WHAT THIS TASK INVOLVES — The lines you return should be those containing the string "request", taken from the data below.

RECORDS TO PROCESS —
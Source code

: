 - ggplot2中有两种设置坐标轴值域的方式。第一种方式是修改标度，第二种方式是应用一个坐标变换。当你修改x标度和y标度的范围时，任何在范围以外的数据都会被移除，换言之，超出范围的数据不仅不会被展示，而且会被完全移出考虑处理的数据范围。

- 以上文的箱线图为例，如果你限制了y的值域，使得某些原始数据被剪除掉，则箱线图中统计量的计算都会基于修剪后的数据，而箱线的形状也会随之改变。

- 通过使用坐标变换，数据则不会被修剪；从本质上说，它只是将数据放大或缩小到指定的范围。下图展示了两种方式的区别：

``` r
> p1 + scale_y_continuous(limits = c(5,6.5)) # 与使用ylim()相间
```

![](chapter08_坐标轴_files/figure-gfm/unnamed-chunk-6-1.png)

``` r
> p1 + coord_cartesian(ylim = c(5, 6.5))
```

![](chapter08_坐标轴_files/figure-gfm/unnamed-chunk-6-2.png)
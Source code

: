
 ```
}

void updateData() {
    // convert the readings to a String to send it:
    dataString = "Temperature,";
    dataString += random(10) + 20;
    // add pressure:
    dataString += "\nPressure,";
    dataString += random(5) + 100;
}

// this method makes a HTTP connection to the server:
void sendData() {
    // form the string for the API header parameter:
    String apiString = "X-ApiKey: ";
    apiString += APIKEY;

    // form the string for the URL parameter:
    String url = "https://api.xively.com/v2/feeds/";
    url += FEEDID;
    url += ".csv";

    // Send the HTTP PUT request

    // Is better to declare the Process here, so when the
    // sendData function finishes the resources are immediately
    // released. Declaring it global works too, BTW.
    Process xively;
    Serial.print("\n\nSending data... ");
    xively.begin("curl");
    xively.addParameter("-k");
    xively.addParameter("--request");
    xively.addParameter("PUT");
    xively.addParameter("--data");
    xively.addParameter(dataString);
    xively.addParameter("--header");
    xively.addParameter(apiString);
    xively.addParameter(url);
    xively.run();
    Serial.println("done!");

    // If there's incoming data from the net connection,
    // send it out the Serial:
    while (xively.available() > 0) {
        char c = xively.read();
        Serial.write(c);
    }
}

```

SOLUTION —
    // Send the HTTP PUT request
    xively.addParameter("--request");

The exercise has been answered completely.